Meloni adoptó una posición similar. Explicó que, según la Constitución italiana, el país solo puede integrarse en organizaciones internacionales en condiciones de igualdad con otros Estados. A su juicio, el estatuto actual de la Junta no cumple ese requisito. La mandataria señaló que ha solicitado ajustes en los términos del mecanismo para superar esos obstáculos.
La Junta de Paz, presentada esta semana en el Foro Económico Mundial de Davos, prevé que el presidente estadounidense ejerza la presidencia del organismo y contempla un mandato inicial centrado en Gaza, con la posibilidad de ampliar su ámbito a otros conflictos. Los Estados miembros tendrían mandatos limitados, salvo que opten por contribuciones financieras mayores que habiliten una membresía permanente.
El Servicio Europeo de Acción Exterior (SEAE), en un documento interno fechado el 19 de enero y citado por Reuters, también expresó reservas sobre determinados aspectos del diseño institucional de la Junta.

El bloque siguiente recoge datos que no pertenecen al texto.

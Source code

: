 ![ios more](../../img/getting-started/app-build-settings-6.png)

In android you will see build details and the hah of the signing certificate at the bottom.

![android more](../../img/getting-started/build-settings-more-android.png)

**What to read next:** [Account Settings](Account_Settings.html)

El análisis señala posibles tensiones con principios del ordenamiento jurídico de la Unión Europea y plantea dudas sobre la concentración de competencias en la figura presidencial.

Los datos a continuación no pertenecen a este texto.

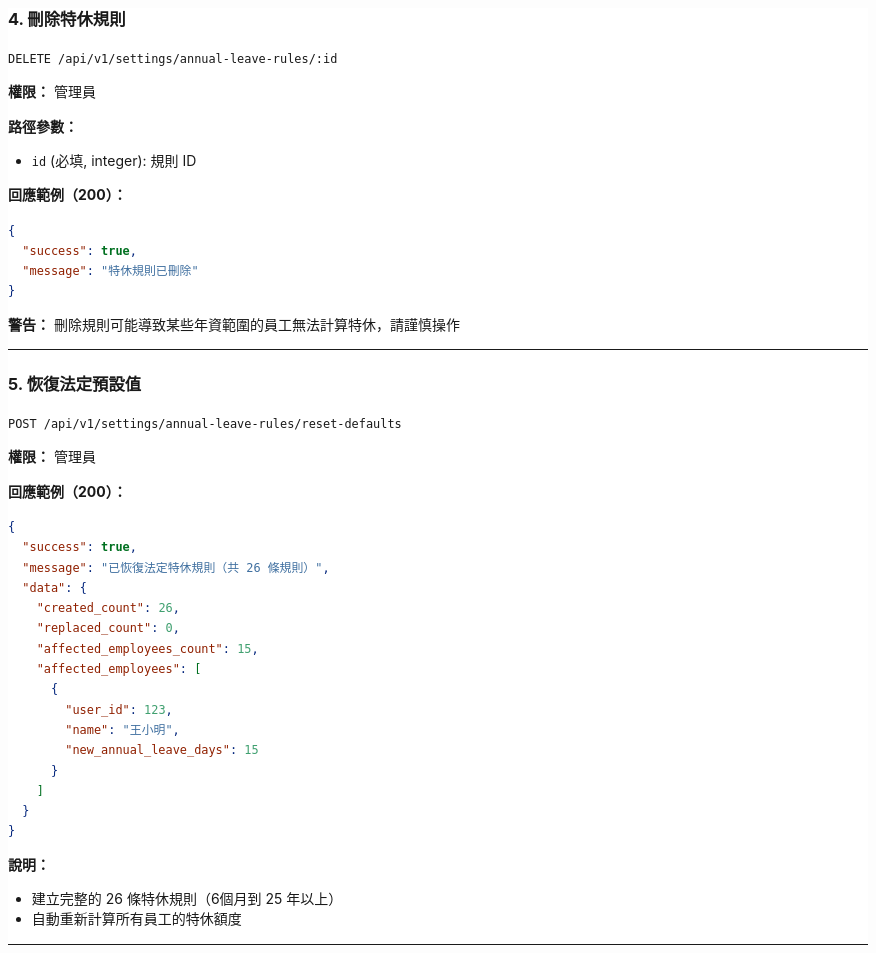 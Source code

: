
### 4. 刪除特休規則

```
DELETE /api/v1/settings/annual-leave-rules/:id
```

**權限：** 管理員

**路徑參數：**
- `id` (必填, integer): 規則 ID

**回應範例（200）：**
```json
{
  "success": true,
  "message": "特休規則已刪除"
}
```

**警告：** 刪除規則可能導致某些年資範圍的員工無法計算特休，請謹慎操作

---

### 5. 恢復法定預設值

```
POST /api/v1/settings/annual-leave-rules/reset-defaults
```

**權限：** 管理員

**回應範例（200）：**
```json
{
  "success": true,
  "message": "已恢復法定特休規則（共 26 條規則）",
  "data": {
    "created_count": 26,
    "replaced_count": 0,
    "affected_employees_count": 15,
    "affected_employees": [
      {
        "user_id": 123,
        "name": "王小明",
        "new_annual_leave_days": 15
      }
    ]
  }
}
```

**說明：** 
- 建立完整的 26 條特休規則（6個月到 25 年以上）
- 自動重新計算所有員工的特休額度

---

Asimismo, el documento indica que el nuevo mecanismo difiere del mandato aprobado por el Consejo de Seguridad de la ONU en noviembre y que su enfoque inicial se limita al conflicto entre Israel y Hamás en Gaza.
Tras una reunión de líderes europeos para abordar la relación transatlántica, el presidente del Consejo Europeo, António Costa, declaró que existen “dudas” en torno al alcance, la gobernanza y la compatibilidad del estatuto de la Junta con la Carta de las Naciones Unidas. Añadió, no obstante, que la UE está dispuesta a colaborar con Estados Unidos en la implementación de un plan integral para Gaza, siempre que el mecanismo actúe como administración transitoria en línea con la resolución 2803 del Consejo de Seguridad.
Varios países de la UE, entre los cuales Francia y España, han anunciado que no se sumarán al organismo en su formato actual. Por su parte, el presidente Trump comunicó que retiraba la invitación a Canadá tras la negativa de Ottawa a financiar una membresía permanente.
Mientras tanto, el futuro de la Junta de Paz sigue abierto. Aunque existe disposición a cooperar en iniciativas internacionales para la estabilidad de Gaza, varios gobiernos europeos consideran que el diseño actual del organismo requiere ajustes antes de poder respaldarlo formalmente. El debate se centra ahora en si será posible reformular su estructura para conciliar los objetivos políticos con las exigencias legales e institucionales de los distintos Estados.